=== Provided data ===
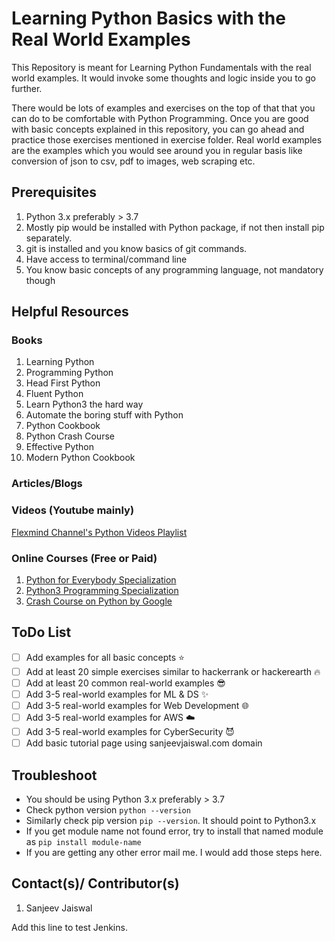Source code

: # Learning Python Basics with the Real World Examples
This Repository is meant for Learning Python Fundamentals with the real world examples.
It would invoke some thoughts and logic inside you to go further.

There would be lots of examples and exercises on the top of that that you can do to be comfortable with Python Programming.
Once you are good with basic concepts explained in this repository, you can go ahead and practice those exercises mentioned in exercise folder.
Real world examples are the examples which you would see around you in regular basis like conversion of json to csv, pdf to images, web scraping etc.


## Prerequisites
1. Python 3.x preferably > 3.7
2. Mostly pip would be installed with Python package, if not then install pip separately.
3. git is installed and you know basics of git commands.
4. Have access to terminal/command line
5. You know basic concepts of any programming language, not mandatory though

## Helpful Resources
### Books
1. Learning Python
2. Programming Python
3. Head First Python
4. Fluent Python
5. Learn Python3 the hard way
6. Automate the boring stuff with Python
7. Python Cookbook
8. Python Crash Course
9. Effective Python
10. Modern Python Cookbook

### Articles/Blogs

### Videos (Youtube mainly)
[Flexmind Channel's Python Videos Playlist](https://youtube.com/playlist?list=PLRTsCutScZnwoFVqkk630BLBGMCIsj426)

### Online Courses (Free or Paid)
1. [Python for Everybody Specialization](https://www.coursera.org/specializations/python)
2. [Python3 Programming Specialization](https://www.coursera.org/specializations/python-3-programming)
3. [Crash Course on Python by Google](https://www.coursera.org/learn/python-crash-course)

## ToDo List
- [ ] Add examples for all basic concepts :star:
- [ ] Add at least 20 simple exercises similar to hackerrank or hackerearth :fire:
- [ ] Add at least 20 common real-world examples :sunglasses:
- [ ] Add 3-5 real-world examples for ML & DS :sparkles: 
- [ ] Add 3-5 real-world examples for Web Development :globe_with_meridians:
- [ ] Add 3-5 real-world examples for AWS :cloud:
- [ ] Add 3-5 real-world examples for CyberSecurity :smiling_imp:
- [ ] Add basic tutorial page using sanjeevjaiswal.com domain

## Troubleshoot
- You should be using Python 3.x preferably > 3.7
- Check python version `python --version`
- Similarly check pip version `pip --version`. It should point to Python3.x
- If you get module name not found error, try to install that named module as `pip install module-name`
- If you are getting any other error mail me. I would add those steps here.

## Contact(s)/ Contributor(s)
1. Sanjeev Jaiswal

Add this line to test Jenkins.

=== Work required ===
Would you restate the listing word for word without its pictures?

=== Result for this task ===
Source code

: # Learning Python Basics with the Real World Examples
This Repository is meant for Learning Python Fundamentals with the real world examples.
It would invoke some thoughts and logic inside you to go further.

There would be lots of examples and exercises on the top of that that you can do to be comfortable with Python Programming.
Once you are good with basic concepts explained in this repository, you can go ahead and practice those exercises mentioned in exercise folder.
Real world examples are the examples which you would see around you in regular basis like conversion of json to csv, pdf to images, web scraping etc.


## Prerequisites
1. Python 3.x preferably > 3.7
2. Mostly pip would be installed with Python package, if not then install pip separately.
3. git is installed and you know basics of git commands.
4. Have access to terminal/command line
5. You know basic concepts of any programming language, not mandatory though

## Helpful Resources
### Books
1. Learning Python
2. Programming Python
3. Head First Python
4. Fluent Python
5. Learn Python3 the hard way
6. Automate the boring stuff with Python
7. Python Cookbook
8. Python Crash Course
9. Effective Python
10. Modern Python Cookbook

### Articles/Blogs

### Videos (Youtube mainly)
[Flexmind Channel's Python Videos Playlist](https://youtube.com/playlist?list=PLRTsCutScZnwoFVqkk630BLBGMCIsj426)

### Online Courses (Free or Paid)
1. [Python for Everybody Specialization](https://www.coursera.org/specializations/python)
2. [Python3 Programming Specialization](https://www.coursera.org/specializations/python-3-programming)
3. [Crash Course on Python by Google](https://www.coursera.org/learn/python-crash-course)

## ToDo List
- [ ] Add examples for all basic concepts :star:
- [ ] Add at least 20 simple exercises similar to hackerrank or hackerearth :fire:
- [ ] Add at least 20 common real-world examples :sunglasses:
- [ ] Add 3-5 real-world examples for ML & DS :sparkles: 
- [ ] Add 3-5 real-world examples for Web Development :globe_with_meridians:
- [ ] Add 3-5 real-world examples for AWS :cloud:
- [ ] Add 3-5 real-world examples for CyberSecurity :smiling_imp:
- [ ] Add basic tutorial page using sanjeevjaiswal.com domain

## Troubleshoot
- You should be using Python 3.x preferably > 3.7
- Check python version `python --version`
- Similarly check pip version `pip --version`. It should point to Python3.x
- If you get module name not found error, try to install that named module as `pip install module-name`
- If you are getting any other error mail me. I would add those steps here.

## Contact(s)/ Contributor(s)
1. Sanjeev Jaiswal

Add this line to test Jenkins.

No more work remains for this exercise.